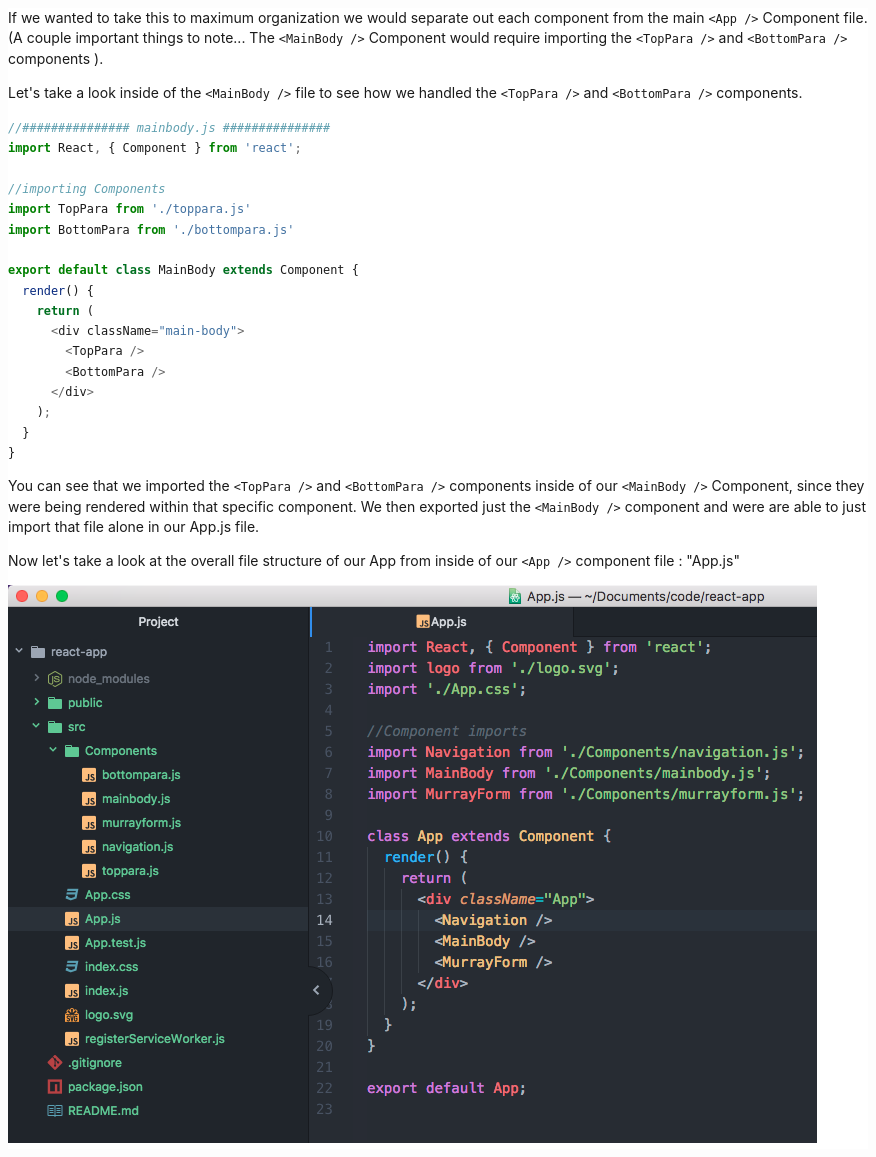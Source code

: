 If we wanted to take this to maximum organization we would separate out each component from the main `<App />` Component file.
(A couple important things to note... The `<MainBody />` Component would require importing the `<TopPara />` and `<BottomPara />` components ).

Let's take a look inside of the `<MainBody />` file to see how we handled the `<TopPara />` and `<BottomPara />` components.

```js
//############### mainbody.js ###############
import React, { Component } from 'react';

//importing Components
import TopPara from './toppara.js'
import BottomPara from './bottompara.js'

export default class MainBody extends Component {
  render() {
    return (
      <div className="main-body">
        <TopPara />
        <BottomPara />
      </div>
    );
  }
}
```

You can see that we imported the `<TopPara />` and `<BottomPara />` components inside of our `<MainBody />` Component, since they were being rendered within that specific component. We then exported just the `<MainBody />` component and were are able to just import that file alone in our App.js file.

Now let's take a look at the overall file structure of our App from inside of our `<App />` component file : "App.js"

![App](./app.png)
# # # # # # #
=== Problem description ===
The entries above should be reproduced exactly, without their pictures.

=== The answer ===
Source code

: If we wanted to take this to maximum organization we would separate out each component from the main `<App />` Component file.
(A couple important things to note... The `<MainBody />` Component would require importing the `<TopPara />` and `<BottomPara />` components ).

Let's take a look inside of the `<MainBody />` file to see how we handled the `<TopPara />` and `<BottomPara />` components.

```js
//############### mainbody.js ###############
import React, { Component } from 'react';

//importing Components
import TopPara from './toppara.js'
import BottomPara from './bottompara.js'

export default class MainBody extends Component {
  render() {
    return (
      <div className="main-body">
        <TopPara />
        <BottomPara />
      </div>
    );
  }
}
```

You can see that we imported the `<TopPara />` and `<BottomPara />` components inside of our `<MainBody />` Component, since they were being rendered within that specific component. We then exported just the `<MainBody />` component and were are able to just import that file alone in our App.js file.

Now let's take a look at the overall file structure of our App from inside of our `<App />` component file : "App.js"

![App](./app.png)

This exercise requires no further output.